**Exercise instructions:**
Pull from the data below each line where the word "description" occurs, and copy it.

**Provided information:**
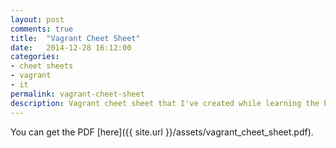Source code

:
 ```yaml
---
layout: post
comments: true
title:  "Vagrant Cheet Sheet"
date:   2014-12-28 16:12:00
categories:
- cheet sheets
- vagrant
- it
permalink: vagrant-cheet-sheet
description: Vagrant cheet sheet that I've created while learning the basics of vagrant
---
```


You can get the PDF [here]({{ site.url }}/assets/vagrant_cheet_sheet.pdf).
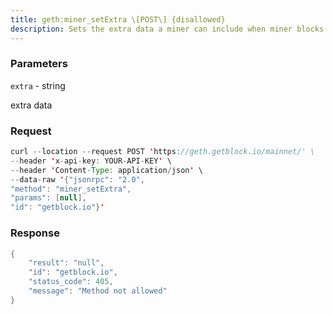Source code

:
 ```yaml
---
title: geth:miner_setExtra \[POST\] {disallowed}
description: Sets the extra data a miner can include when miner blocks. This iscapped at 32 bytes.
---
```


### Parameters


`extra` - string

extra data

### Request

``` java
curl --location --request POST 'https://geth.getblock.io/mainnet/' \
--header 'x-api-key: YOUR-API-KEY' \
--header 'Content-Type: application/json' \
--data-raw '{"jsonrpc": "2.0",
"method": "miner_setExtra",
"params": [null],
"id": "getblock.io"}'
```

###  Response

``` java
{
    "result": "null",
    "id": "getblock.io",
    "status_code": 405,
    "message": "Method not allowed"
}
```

**Reply to the task:**
description: Vagrant cheet sheet that I've created while learning the basics of vagrant
description: Sets the extra data a miner can include when miner blocks. This iscapped at 32 bytes.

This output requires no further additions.